A subsequent e-mail statement from New York Life to RIJ said, “Similar to NWM, the starting guarantee is lower than the conventional fully guaranteed version.”

The initial release also did not say whether New York Life would allow contract owners to choose between taking the dividend in cash and applying it to the purchase of additional lifetime income, as Northwestern Mutual does.

A subsequent e-mail statement from New York Life to RIJ said, “Mutual Income also has the same flexibility for dividends to be taken in cash, reinvested to purchase additional lifetime income or a combination of both.  However for qualified Future Mutual Income Annuity, any dividend payments received during deferral must be used to purchase additional income.

“In reality, for the DIA version, most policyholders will likely opt to reinvest the dividends during the deferral period (because they don’t need it) and take it as cash once income begins.  For the SPIA version, dividends will likely be taken as cash since they need income now.”

According to the release, which arrived just as RIJ was about to publish today,

“Mutual Income works much like a traditional income annuity, where income can begin immediately or be deferred until a future start date of the client’s choosing. 

“As with other income annuities, a client invests a lump sum with an insurer, and receives an income stream that’s guaranteed for life.  But unlike traditional income annuities, the total income amount is not capped at the guarantee. 

“As policy owners, New York Life’s Mutual Income clients will also be eligible for annual dividends that can be used to increase their retirement income beyond the guaranteed amount.”

New York Life managing director Dylan Huang said in a statement, “With the launch of Mutual Income, New York Life is, for the first time, expanding its dividend opportunity to our income annuity clients.” Dividends can provide inflation protection as well, Huang added.

Regarding the QLAC, the release said:

Approximately 70% of purchasers of New York Life’s deferred income annuity are using tax qualified retirement savings they already have in IRAs or 401(k)s—but until now, an individual’s ability to decide when to start income has been limited by Required Minimum Distribution (RMD) rules, which generally require retirees to begin withdrawing from their qualified accounts by age 70½. 

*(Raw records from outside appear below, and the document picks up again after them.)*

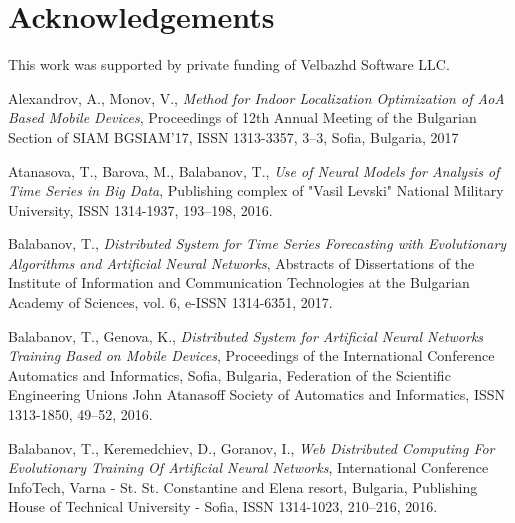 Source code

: \documentclass{llncs}
\begin{document}

\section*{Acknowledgements}

This work was supported by private funding of Velbazhd Software LLC.


\begin{thebibliography}{99}

 Alexandrov, A., Monov, V., \textit{Method for Indoor Localization Optimization of AoA Based Mobile Devices}, Proceedings of 12th Annual Meeting of the Bulgarian Section of SIAM BGSIAM’17, ISSN 1313-3357, 3--3, Sofia, Bulgaria, 2017

 Atanasova, T., Barova, M., Balabanov, T., \textit{Use of Neural Models for Analysis of Time Series in Big Data}, Publishing complex of "Vasil Levski" National Military University, ISSN 1314-1937, 193--198, 2016.

 Balabanov, T., \textit{Distributed System for Time Series Forecasting with Evolutionary Algorithms and Artificial Neural Networks}, Abstracts of Dissertations of the Institute of Information and Communication Technologies at the Bulgarian Academy of Sciences, vol. 6, e-ISSN 1314-6351, 2017.

 Balabanov, T., Genova, K., \textit{Distributed System for Artificial Neural Networks Training Based on Mobile Devices}, Proceedings of the International Conference Automatics and Informatics, Sofia, Bulgaria, Federation of the Scientific Engineering Unions John Atanasoff Society of Automatics and Informatics, ISSN 1313-1850, 49--52, 2016.

 Balabanov, T., Keremedchiev, D., Goranov, I., \textit{Web Distributed Computing For Evolutionary Training Of Artificial Neural Networks}, International Conference InfoTech, Varna - St. St. Constantine and Elena resort, Bulgaria, Publishing House of Technical University - Sofia, ISSN 1314-1023, 210--216, 2016.


\end{thebibliography}
\end{document}
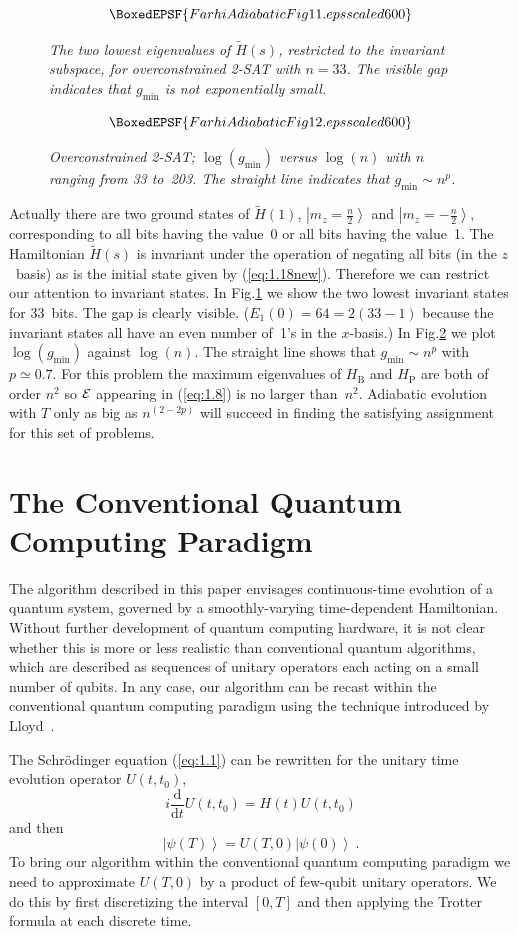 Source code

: \documentclass[twoside]{article}
\newcommand{\ket}[1]{\left|#1\right\rangle}
\newcommand{\numEq}[2]{\begin{equation}
   \label{eq:#1}
   #2\end{equation}}
\newcommand{\refEq}[1]{(\ref{eq:#1})}
\newcommand{\numFig}[3]{\begin{figure}[ht]
 $$\BoxedEPSF{#3}$$
    \caption{#2}\label{fig:#1}
   \end{figure}}
\newcommand{\refFig}[1]{Fig.\thinspace\ref{fig:#1}}
\newcommand{\citeRef}[1]{\thinspace\cite{ref:#1}}
\newcommand{\rd}{\mathrm{d}}
\newcommand{\rP}{{\mathrm{P}}}
\newcommand{\rB}{{\mathrm{B}}}
\newcommand{\gm}{g_{\min}}
\newcommand{\fract}[2]{{\textstyle\frac#1#2}}
\let\tilde\widetilde
\numberwithin{equation}{section}
\begin{document}
\numFig{11}{\slshape  The two lowest eigenvalues of $\tilde H(s)$,
restricted to the invariant subspace, for overconstrained 2-SAT
 with $n=33$. The visible gap indicates that $\gm$ is not exponentially
small.}{FarhiAdiabaticFig11.eps scaled 600}

\numFig{12}{\slshape  Overconstrained 2-SAT; $\log(\gm)$ versus
$\log(n)$ with $n$ ranging from 33 to~203. The straight line indicates that
$\gm \sim n^{p}$.}{FarhiAdiabaticFig12.eps scaled 600}


Actually there are two ground states of $\tilde H(1)$, $\ket{m_z=\fract
n2}$ and 
$\ket{m_z=-\fract n2}$, corresponding to all bits having the value~0 or all
bits having the value~1. The Hamiltonian $\tilde H(s)$ is invariant under
the  operation of negating all bits (in the $z$~basis) as is the initial state
given by \refEq{1.18new}. Therefore we can restrict our attention to
invariant states. In \refFig{11} we show the two lowest invariant states for
33~bits. The gap is clearly visible. ($E_1(0) = 64=2(33-1)$ because the
invariant states all have an even number of~1's in the
$x$-basis.) In
\refFig{12} we  plot $\log(\gm)$ against $\log(n)$. The straight line shows
that
$\gm\sim n^p$ with $p\simeq 0.7$. For this problem the maximum
eigenvalues of $H_\rB$ and $H_\rP$ are both of order $n^2$ so $\cal E$
appearing in
\refEq{1.8} is no larger than~$n^2$.  Adiabatic evolution with $T$ only as
big as
$n^{(2-2p)}$ will succeed in finding the  satisfying assignment for this set
of problems. 


\section{The Conventional Quantum Computing Paradigm}\label{sec:4}
The algorithm described in this paper envisages continuous-time evolution
of a quantum system, governed by a smoothly-varying time-dependent
Hamiltonian.  Without further development of quantum computing
hardware, it is not clear whether this is more or less realistic than
conventional quantum algorithms, which are described as sequences of
unitary operators each acting on a small number of qubits.  In any case, our
algorithm can be recast within the conventional quantum computing
paradigm using the technique introduced by Lloyd~\citeRef4.

The Schr\"odinger equation \refEq{1.1} can be rewritten for the unitary
time evolution operator $U(t,t_0)$,
\numEq{4.1}{ i \frac{\rd}{\rd t} U(t,t_0) = H(t) U (t,t_0) } and then
\numEq{4.2}{
\ket{\psi(T)} = U(T,0) \ket{\psi(0)} \ . } To bring our algorithm within the
conventional quantum computing paradigm we need to approximate
$U(T,0)$ by a product of few-qubit unitary operators.  We do this by first
discretizing the interval $[0,T]$ and then applying the Trotter formula at
each discrete time.
\end{document}
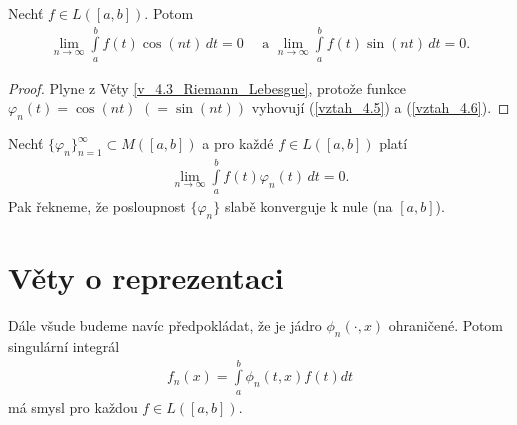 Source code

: \begin{theorem}\label{v_4.3_Riemann_Lebesgue}
Nechť $f \in L([a,b])$. Potom
\begin{align*}
\lim_{n \rightarrow \infty} \int \limits_a^b f(t) \cos(nt) \, dt = 0 \quad \textrm{ a } \lim_{n \rightarrow \infty} \int \limits_a^b f(t) \sin(nt) \, dt = 0.
\end{align*}
\begin{proof}
Plyne z Věty \ref{v_4.3_Riemann_Lebesgue}, protože funkce $\varphi_n(t) = \cos(nt)$ $(= \sin(nt))$ vyhovují (\eqref{vztah_4.5}) a (\eqref{vztah_4.6}).
\end{proof}
\end{theorem}

\begin{definition}
\label{d_4.4} 
Nechť $\{ \varphi_n \}_{n=1}^{\infty} \subset M([a,b])$ a pro každé $f \in L([a,b])$ platí 
\begin{align*}
\lim_{n \rightarrow \infty} \int \limits_a^b f(t) \varphi_n (t)\, dt = 0.
\end{align*}
 Pak řekneme, že posloupnost $\{ \varphi_n \}$ slabě konverguje k nule (na $[a,b]$).
\end{definition}




\section{Věty o reprezentaci}

Dále všude budeme navíc předpokládat, že je jádro $\phi_n (\cdot, x)$ ohraničené. Potom singulární integrál
\begin{align*}
f_n (x) = \int \limits_a^b \phi_n (t,x) f(t) dt
\end{align*}
má smysl pro každou $f \in L([a,b])$.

New York Life saw evidence of this limitation among its own customers: almost a third (31%) of purchasers using non-qualified money elect an income start date between the age of 70½ and 85, indicating a desire to defer income to a more advanced age. 

We believe the purchase pattern that we see in our non-qualified sales indicates that there will be even more interest in deferred income annuities now that the income start date is permitted beyond the age of 70½.  When pre-retirees have no restrictions around the income start date, they are using the flexibility that deferred income annuities afford to create retirement income tailored to their specific needs,” added Mr. Huang.  “Some will want to use other assets to fund the early years of their retirement, some will be looking to leverage the power of deferral to provide for expenses later in life and others may want to work into their 70s without having to tap into their retirement savings via an RMD.  All can benefit from learning about the benefits of QLACs.”